Discussion Questions
- Show that reaching $50\%$, $75\%$, and $87.5\%$ of the infusion steady state takes exactly one, two, and three half-lives. Why does this make the half-life, not the rate constant $k$, the natural clinical quantity?
- A loading dose is a bolus chosen to put the concentration immediately at $C_{ss}$. Using $C_{ss} = R_0/(kV)$ and the bolus relation $C_0 = D/V$, derive the loading dose $D = R_0/k$ and interpret it in terms of half-lives of infusion "saved."
- Explain why dosing at one half-life ($\tau = t_{1/2}$) doubles the steady-state peak relative to a single dose, while dosing at two half-lives raises it only by a third. What does this say about the safety margin of a once-daily versus a thrice-daily schedule for the same total daily dose?
- The one-compartment model assumes instantaneous, uniform mixing. For which drugs or tissues is that assumption worst, and how does a two-compartment model repair it?
- Michaelis–Menten elimination saturates at high concentration. Sketch how the decay curve $A(t)$ differs from a pure exponential when a large dose overwhelms the clearance enzymes, and connect this to the finite-time effects discussed in §19.3.
A Short Annotated Reading List
- Rowland, M., & Tozer, T. N. (2010). Clinical Pharmacokinetics and Pharmacodynamics (4th ed.). Lippincott. The standard text; Chapters 3–5 develop exactly the one- and two-compartment ODE models used here, with clinical dosing tables.
- Gibaldi, M., & Perrier, D. (1982). Pharmacokinetics (2nd ed.). Marcel Dekker. The classic mathematical treatment — compartment models written as linear ODE systems and solved with integrating factors and Laplace transforms.

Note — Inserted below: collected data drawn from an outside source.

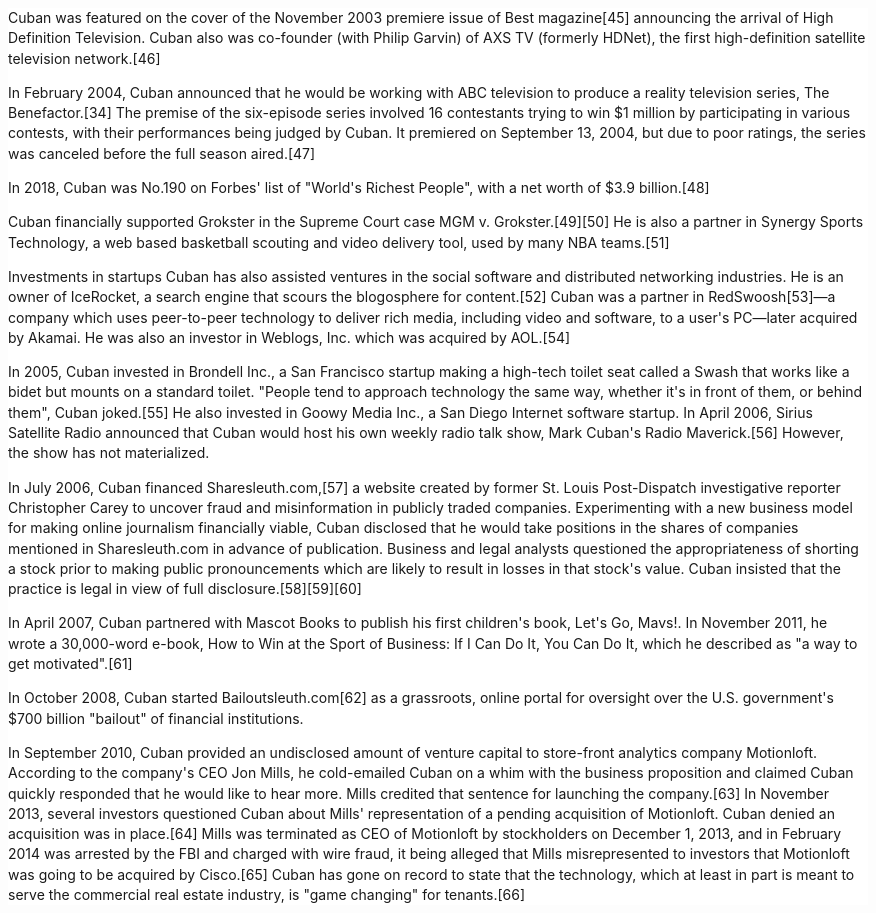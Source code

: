 Cuban was featured on the cover of the November 2003 premiere issue of Best magazine[45] announcing the arrival of High Definition Television. Cuban also was co-founder (with Philip Garvin) of AXS TV (formerly HDNet), the first high-definition satellite television network.[46]

In February 2004, Cuban announced that he would be working with ABC television to produce a reality television series, The Benefactor.[34] The premise of the six-episode series involved 16 contestants trying to win $1 million by participating in various contests, with their performances being judged by Cuban. It premiered on September 13, 2004, but due to poor ratings, the series was canceled before the full season aired.[47]

In 2018, Cuban was No.190 on Forbes' list of "World's Richest People", with a net worth of $3.9 billion.[48]

Cuban financially supported Grokster in the Supreme Court case MGM v. Grokster.[49][50] He is also a partner in Synergy Sports Technology, a web based basketball scouting and video delivery tool, used by many NBA teams.[51]

Investments in startups
Cuban has also assisted ventures in the social software and distributed networking industries. He is an owner of IceRocket, a search engine that scours the blogosphere for content.[52] Cuban was a partner in RedSwoosh[53]—a company which uses peer-to-peer technology to deliver rich media, including video and software, to a user's PC—later acquired by Akamai. He was also an investor in Weblogs, Inc. which was acquired by AOL.[54]

In 2005, Cuban invested in Brondell Inc., a San Francisco startup making a high-tech toilet seat called a Swash that works like a bidet but mounts on a standard toilet. "People tend to approach technology the same way, whether it's in front of them, or behind them", Cuban joked.[55] He also invested in Goowy Media Inc., a San Diego Internet software startup. In April 2006, Sirius Satellite Radio announced that Cuban would host his own weekly radio talk show, Mark Cuban's Radio Maverick.[56] However, the show has not materialized.

In July 2006, Cuban financed Sharesleuth.com,[57] a website created by former St. Louis Post-Dispatch investigative reporter Christopher Carey to uncover fraud and misinformation in publicly traded companies. Experimenting with a new business model for making online journalism financially viable, Cuban disclosed that he would take positions in the shares of companies mentioned in Sharesleuth.com in advance of publication. Business and legal analysts questioned the appropriateness of shorting a stock prior to making public pronouncements which are likely to result in losses in that stock's value. Cuban insisted that the practice is legal in view of full disclosure.[58][59][60]

In April 2007, Cuban partnered with Mascot Books to publish his first children's book, Let's Go, Mavs!. In November 2011, he wrote a 30,000-word e-book, How to Win at the Sport of Business: If I Can Do It, You Can Do It, which he described as "a way to get motivated".[61]

In October 2008, Cuban started Bailoutsleuth.com[62] as a grassroots, online portal for oversight over the U.S. government's $700 billion "bailout" of financial institutions.

In September 2010, Cuban provided an undisclosed amount of venture capital to store-front analytics company Motionloft. According to the company's CEO Jon Mills, he cold-emailed Cuban on a whim with the business proposition and claimed Cuban quickly responded that he would like to hear more. Mills credited that sentence for launching the company.[63] In November 2013, several investors questioned Cuban about Mills' representation of a pending acquisition of Motionloft. Cuban denied an acquisition was in place.[64] Mills was terminated as CEO of Motionloft by stockholders on December 1, 2013, and in February 2014 was arrested by the FBI and charged with wire fraud, it being alleged that Mills misrepresented to investors that Motionloft was going to be acquired by Cisco.[65] Cuban has gone on record to state that the technology, which at least in part is meant to serve the commercial real estate industry, is "game changing" for tenants.[66]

- Bauer, L. A. (2014). Applied Clinical Pharmacokinetics (3rd ed.). McGraw-Hill. Practical and worked-example heavy; shows the loading-dose and accumulation calculations of this case study in real prescribing decisions.
- Holford, N. H. G., & Sheiner, L. B. (1981). "Understanding the dose–effect relationship." Clin. Pharmacokinet. 6, 429–453. A readable bridge from the kinetics ODE to the pharmacodynamics of effect — where the concentration curve meets the therapeutic window.
The salt tank of §19.4 and the drug schedule of this case study are the same differential equation wearing different clothes — inflow minus proportional outflow, relaxing exponentially toward a steady state. Recognizing that one equation across chemistry, medicine, and ecology is exactly the field-agnostic power this chapter set out to teach.